Hi i have been hunting for a look 585 for a while, although i am looking for a online store that will allow me to customise the majority of components on the bike? can anyone recommend the best place to 'look' (no pun intended) for a look 585? what online stores offer the most competitve pricing? i have been saving for this bike for nearly 2 years, so i do not want to wait much longer!

Thanks


----------



## chas (Aug 10, 2006)

starrdog7 said:


> Hi i have been hunting for a look 585 for a while, although i am looking for a online store that will allow me to customise the majority of components on the bike? can anyone recommend the best place to 'look' (no pun intended) for a look 585? what online stores offer the most competitve pricing? i have been saving for this bike for nearly 2 years, so i do not want to wait much longer!
> 
> Thanks


Check your PM's.


----------



## rmadore (Apr 29, 2007)

*Ws*

wrenchscience.com

competitive pricing - great selection of components.


----------



## Shuteye (Nov 25, 2006)

E-bay is a great resource. Though there is inherent risk, I picked up a like new 2006 585 frameset last fall for $1400. Its owner was a cat 2 college student/bike shop mechanic in Wash state.

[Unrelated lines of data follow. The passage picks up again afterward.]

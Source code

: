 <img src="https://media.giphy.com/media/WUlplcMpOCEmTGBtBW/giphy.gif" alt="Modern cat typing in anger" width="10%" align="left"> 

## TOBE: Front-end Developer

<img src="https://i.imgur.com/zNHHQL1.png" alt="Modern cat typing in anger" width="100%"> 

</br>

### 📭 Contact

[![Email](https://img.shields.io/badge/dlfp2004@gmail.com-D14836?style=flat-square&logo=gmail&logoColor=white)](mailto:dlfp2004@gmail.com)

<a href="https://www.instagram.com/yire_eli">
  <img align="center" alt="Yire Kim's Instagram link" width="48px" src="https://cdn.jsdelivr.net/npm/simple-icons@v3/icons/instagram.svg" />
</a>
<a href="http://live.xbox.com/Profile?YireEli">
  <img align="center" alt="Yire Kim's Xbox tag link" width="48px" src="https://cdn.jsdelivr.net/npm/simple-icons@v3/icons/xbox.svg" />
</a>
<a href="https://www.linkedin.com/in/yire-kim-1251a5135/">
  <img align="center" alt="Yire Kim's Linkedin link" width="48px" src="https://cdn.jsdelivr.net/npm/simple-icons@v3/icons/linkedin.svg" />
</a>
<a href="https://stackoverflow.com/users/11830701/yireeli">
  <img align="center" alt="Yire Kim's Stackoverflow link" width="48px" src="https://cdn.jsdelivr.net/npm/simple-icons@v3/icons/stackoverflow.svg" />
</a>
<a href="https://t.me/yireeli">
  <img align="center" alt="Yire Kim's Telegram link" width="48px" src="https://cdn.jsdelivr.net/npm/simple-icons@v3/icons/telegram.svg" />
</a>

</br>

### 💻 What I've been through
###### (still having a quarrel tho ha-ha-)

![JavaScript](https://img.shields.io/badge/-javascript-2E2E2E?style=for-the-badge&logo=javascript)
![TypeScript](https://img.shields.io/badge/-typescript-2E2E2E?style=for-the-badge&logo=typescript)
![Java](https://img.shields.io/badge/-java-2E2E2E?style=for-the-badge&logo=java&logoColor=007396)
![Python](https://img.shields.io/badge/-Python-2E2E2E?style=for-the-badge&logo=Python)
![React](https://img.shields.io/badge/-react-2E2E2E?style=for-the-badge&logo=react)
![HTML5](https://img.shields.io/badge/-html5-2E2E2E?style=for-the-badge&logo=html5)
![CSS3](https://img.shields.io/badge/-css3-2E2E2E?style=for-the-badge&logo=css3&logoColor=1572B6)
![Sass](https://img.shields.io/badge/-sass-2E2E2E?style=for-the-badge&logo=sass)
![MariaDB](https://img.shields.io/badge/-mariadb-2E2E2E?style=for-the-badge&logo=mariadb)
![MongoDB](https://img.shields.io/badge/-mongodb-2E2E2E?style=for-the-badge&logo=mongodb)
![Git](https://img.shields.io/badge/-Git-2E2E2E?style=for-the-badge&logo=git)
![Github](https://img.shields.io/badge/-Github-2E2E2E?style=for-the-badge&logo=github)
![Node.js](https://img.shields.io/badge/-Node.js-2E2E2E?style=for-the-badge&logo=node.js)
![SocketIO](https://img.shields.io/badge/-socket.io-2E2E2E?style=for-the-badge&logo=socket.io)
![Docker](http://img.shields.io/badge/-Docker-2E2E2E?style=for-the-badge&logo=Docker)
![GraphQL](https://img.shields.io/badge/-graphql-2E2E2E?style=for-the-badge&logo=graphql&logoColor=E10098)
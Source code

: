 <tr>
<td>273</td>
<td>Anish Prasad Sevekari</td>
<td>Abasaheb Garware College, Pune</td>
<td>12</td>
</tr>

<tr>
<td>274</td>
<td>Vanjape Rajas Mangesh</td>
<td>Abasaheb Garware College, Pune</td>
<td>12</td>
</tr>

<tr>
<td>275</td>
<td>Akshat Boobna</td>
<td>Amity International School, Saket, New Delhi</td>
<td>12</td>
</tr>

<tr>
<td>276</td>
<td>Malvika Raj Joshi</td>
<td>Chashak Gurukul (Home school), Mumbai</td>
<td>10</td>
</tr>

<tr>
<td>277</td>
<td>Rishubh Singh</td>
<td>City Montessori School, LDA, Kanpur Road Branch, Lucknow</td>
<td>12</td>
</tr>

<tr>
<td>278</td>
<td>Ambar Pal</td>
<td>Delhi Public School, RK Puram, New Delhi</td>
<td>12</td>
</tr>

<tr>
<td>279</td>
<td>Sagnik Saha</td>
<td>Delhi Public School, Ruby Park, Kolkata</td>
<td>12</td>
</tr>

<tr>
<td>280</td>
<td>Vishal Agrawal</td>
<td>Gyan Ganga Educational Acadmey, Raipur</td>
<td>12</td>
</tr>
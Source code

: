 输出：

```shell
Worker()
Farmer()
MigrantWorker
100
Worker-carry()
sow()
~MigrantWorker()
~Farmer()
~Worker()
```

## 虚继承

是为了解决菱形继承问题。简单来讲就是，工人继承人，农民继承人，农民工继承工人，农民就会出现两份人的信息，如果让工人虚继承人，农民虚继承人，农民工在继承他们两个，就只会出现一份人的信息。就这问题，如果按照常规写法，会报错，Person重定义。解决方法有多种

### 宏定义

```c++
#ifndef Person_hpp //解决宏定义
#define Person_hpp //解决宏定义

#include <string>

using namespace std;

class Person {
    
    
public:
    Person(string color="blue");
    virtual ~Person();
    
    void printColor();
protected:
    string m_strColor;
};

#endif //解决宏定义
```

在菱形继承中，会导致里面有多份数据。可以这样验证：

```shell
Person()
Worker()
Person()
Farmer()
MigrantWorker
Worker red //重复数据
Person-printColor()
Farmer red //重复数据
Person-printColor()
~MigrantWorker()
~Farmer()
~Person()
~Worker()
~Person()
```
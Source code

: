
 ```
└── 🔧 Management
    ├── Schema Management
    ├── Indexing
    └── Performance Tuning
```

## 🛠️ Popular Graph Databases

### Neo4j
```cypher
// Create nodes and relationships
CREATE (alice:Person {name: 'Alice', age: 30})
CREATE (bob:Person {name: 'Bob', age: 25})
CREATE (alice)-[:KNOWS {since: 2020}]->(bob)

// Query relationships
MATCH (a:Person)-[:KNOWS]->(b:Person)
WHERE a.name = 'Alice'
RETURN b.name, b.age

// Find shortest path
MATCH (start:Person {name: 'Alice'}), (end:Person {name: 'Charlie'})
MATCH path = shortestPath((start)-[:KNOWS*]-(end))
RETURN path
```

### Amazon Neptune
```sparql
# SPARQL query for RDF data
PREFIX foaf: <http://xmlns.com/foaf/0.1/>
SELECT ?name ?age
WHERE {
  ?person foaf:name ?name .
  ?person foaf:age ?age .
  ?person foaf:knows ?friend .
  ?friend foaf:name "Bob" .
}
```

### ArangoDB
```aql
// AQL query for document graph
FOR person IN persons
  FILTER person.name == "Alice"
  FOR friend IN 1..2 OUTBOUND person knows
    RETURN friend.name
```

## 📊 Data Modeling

We exchanged e-mails regarding the frame with good comminucation on his part. I built it up with 2006 Campy Record closeout components and e-bay parts for a grand total of $2470 minus wheels. I also bought a completely built Ventana X-5 mountain bike off e-bay so new it didn't even have cable rub for $1800 (spec'd at Competative Cyclist for $4600). Granted, it took me months of careful searching, but half the fun was the hunt! I have purchased numerous components and accessories from e-bay also. I have yet to get burned, alway contact seller before bidding on big ticket stuff and stay away from the fishy looking too good to be true ads. On a few frameset/bike ads, I was blunt about my doubts and asked if I could arrange for a local bike shop in the seller's area to ship the bike for me - didn't get an answer, so passed. If you need to make your money stretch as I do, and if you have the time, e-bay is a fun way to go. Good luck!


----------